TASK TO CARRY OUT:
In full and word for word, copy the records that follow.

(Source texts of formatted documents)
=== Begin Enclosure ===

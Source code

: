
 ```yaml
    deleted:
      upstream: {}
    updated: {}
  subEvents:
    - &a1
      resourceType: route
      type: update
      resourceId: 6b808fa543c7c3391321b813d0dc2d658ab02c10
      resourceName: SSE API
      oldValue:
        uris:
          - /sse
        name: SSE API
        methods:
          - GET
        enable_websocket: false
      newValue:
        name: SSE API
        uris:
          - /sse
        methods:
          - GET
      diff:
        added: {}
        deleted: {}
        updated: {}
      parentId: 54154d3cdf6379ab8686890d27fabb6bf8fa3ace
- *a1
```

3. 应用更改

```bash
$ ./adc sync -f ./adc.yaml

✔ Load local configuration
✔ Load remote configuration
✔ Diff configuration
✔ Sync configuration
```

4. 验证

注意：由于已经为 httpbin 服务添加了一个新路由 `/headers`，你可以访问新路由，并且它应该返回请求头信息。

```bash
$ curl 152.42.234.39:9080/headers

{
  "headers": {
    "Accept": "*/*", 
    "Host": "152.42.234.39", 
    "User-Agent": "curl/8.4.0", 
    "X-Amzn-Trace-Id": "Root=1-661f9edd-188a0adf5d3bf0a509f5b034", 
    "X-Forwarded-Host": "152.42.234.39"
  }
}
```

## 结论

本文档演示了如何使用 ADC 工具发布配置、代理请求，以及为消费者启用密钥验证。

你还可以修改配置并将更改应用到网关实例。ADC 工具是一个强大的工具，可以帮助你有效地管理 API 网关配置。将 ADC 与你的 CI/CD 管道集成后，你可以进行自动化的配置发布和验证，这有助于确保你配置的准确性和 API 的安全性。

=== End Enclosure ===

RESPONSE BELOW:
Source code

:
 ```yaml
    deleted:
      upstream: {}
    updated: {}
  subEvents:
    - &a1
      resourceType: route
      type: update
      resourceId: 6b808fa543c7c3391321b813d0dc2d658ab02c10
      resourceName: SSE API
      oldValue:
        uris:
          - /sse
        name: SSE API
        methods:
          - GET
        enable_websocket: false
      newValue:
        name: SSE API
        uris:
          - /sse
        methods:
          - GET
      diff:
        added: {}
        deleted: {}
        updated: {}
      parentId: 54154d3cdf6379ab8686890d27fabb6bf8fa3ace
- *a1
```

3. 应用更改

```bash
$ ./adc sync -f ./adc.yaml

✔ Load local configuration
✔ Load remote configuration
✔ Diff configuration
✔ Sync configuration
```

4. 验证

注意：由于已经为 httpbin 服务添加了一个新路由 `/headers`，你可以访问新路由，并且它应该返回请求头信息。

```bash
$ curl 152.42.234.39:9080/headers

{
  "headers": {
    "Accept": "*/*", 
    "Host": "152.42.234.39", 
    "User-Agent": "curl/8.4.0", 
    "X-Amzn-Trace-Id": "Root=1-661f9edd-188a0adf5d3bf0a509f5b034", 
    "X-Forwarded-Host": "152.42.234.39"
  }
}
```

## 结论

本文档演示了如何使用 ADC 工具发布配置、代理请求，以及为消费者启用密钥验证。

你还可以修改配置并将更改应用到网关实例。ADC 工具是一个强大的工具，可以帮助你有效地管理 API 网关配置。将 ADC 与你的 CI/CD 管道集成后，你可以进行自动化的配置发布和验证，这有助于确保你配置的准确性和 API 的安全性。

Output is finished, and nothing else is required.